[RECORDS FOR THE TASK]
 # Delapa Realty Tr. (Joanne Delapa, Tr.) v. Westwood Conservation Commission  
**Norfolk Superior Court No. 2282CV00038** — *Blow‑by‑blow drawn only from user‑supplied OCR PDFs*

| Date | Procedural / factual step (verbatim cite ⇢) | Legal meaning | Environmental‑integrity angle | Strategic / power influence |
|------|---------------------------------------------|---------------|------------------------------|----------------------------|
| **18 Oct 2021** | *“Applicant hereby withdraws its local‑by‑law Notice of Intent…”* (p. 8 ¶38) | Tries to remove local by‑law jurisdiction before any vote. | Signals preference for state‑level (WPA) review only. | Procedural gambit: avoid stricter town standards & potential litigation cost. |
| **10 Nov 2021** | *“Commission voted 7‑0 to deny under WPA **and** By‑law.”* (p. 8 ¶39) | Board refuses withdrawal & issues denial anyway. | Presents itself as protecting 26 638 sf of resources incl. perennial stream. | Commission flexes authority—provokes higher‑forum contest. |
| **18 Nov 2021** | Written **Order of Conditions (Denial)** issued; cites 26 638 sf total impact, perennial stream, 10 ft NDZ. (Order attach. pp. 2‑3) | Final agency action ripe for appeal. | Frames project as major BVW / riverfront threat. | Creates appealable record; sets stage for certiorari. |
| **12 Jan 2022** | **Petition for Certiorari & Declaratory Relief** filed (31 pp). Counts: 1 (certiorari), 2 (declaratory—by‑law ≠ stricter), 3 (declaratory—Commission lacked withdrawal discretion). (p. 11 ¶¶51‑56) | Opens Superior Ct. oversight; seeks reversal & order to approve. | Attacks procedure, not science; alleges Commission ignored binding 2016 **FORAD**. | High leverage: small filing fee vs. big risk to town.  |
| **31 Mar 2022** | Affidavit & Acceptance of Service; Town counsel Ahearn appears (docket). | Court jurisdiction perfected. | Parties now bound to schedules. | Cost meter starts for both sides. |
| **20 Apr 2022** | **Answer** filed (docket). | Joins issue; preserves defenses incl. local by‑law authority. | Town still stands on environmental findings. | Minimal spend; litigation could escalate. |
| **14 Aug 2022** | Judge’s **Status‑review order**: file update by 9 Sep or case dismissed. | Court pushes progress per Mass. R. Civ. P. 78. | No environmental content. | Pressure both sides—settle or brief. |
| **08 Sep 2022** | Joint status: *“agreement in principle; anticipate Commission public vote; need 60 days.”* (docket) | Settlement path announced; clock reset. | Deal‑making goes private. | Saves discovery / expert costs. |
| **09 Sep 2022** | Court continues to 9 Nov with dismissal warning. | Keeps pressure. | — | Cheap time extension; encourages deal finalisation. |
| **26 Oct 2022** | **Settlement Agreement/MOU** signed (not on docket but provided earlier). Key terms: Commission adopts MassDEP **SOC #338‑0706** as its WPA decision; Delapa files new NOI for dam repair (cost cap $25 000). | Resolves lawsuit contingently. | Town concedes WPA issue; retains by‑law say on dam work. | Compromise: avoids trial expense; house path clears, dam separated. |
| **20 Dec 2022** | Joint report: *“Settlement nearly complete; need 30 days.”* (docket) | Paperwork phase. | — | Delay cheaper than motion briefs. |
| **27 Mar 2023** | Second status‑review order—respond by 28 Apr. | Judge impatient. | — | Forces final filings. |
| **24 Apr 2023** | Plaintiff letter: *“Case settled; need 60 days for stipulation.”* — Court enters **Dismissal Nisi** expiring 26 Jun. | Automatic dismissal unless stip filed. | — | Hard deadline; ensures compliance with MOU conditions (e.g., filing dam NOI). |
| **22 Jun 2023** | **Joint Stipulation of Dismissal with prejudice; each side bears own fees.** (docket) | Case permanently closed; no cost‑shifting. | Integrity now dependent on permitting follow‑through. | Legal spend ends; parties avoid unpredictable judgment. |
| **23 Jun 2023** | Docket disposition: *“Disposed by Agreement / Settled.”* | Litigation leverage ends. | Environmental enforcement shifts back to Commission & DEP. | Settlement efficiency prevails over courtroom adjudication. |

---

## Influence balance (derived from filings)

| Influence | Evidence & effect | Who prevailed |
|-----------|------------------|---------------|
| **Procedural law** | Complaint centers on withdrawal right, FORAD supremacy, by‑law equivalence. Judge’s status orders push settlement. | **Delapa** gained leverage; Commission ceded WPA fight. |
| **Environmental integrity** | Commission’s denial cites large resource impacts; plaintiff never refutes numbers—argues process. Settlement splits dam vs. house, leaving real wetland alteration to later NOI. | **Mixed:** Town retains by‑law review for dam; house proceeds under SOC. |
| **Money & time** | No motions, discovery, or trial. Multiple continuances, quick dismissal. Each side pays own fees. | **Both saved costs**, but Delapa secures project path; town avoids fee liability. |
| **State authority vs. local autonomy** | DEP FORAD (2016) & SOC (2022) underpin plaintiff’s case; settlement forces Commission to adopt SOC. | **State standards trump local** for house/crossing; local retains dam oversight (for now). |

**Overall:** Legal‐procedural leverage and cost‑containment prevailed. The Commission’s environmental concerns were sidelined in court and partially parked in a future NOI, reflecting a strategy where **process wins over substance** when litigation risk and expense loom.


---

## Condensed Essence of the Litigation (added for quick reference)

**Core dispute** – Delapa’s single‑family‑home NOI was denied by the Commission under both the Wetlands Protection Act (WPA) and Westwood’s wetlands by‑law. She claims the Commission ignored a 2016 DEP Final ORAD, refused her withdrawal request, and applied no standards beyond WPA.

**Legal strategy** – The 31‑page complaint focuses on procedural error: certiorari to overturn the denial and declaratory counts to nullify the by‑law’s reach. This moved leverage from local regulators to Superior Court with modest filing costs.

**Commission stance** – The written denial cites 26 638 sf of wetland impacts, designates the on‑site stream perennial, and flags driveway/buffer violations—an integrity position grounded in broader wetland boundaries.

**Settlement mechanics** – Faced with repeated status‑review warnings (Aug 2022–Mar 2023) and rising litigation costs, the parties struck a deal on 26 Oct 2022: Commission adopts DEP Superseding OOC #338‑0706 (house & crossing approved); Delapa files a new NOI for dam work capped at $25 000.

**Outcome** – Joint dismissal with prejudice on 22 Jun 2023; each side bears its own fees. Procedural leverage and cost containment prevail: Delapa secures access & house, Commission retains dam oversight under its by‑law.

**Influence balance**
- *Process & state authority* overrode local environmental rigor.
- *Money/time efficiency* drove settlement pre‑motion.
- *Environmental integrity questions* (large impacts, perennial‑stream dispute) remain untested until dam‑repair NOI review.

[AIM OF THE EXERCISE] In the data above, find the line with "fee liability. |" and the line with "(for now). |". Retype both, plus every line between them, exactly.

[RESPONSE TO THE TASK]
| **Money & time** | No motions, discovery, or trial. Multiple continuances, quick dismissal. Each side pays own fees. | **Both saved costs**, but Delapa secures project path; town avoids fee liability. |
| **State authority vs. local autonomy** | DEP FORAD (2016) & SOC (2022) underpin plaintiff’s case; settlement forces Commission to adopt SOC. | **State standards trump local** for house/crossing; local retains dam oversight (for now). |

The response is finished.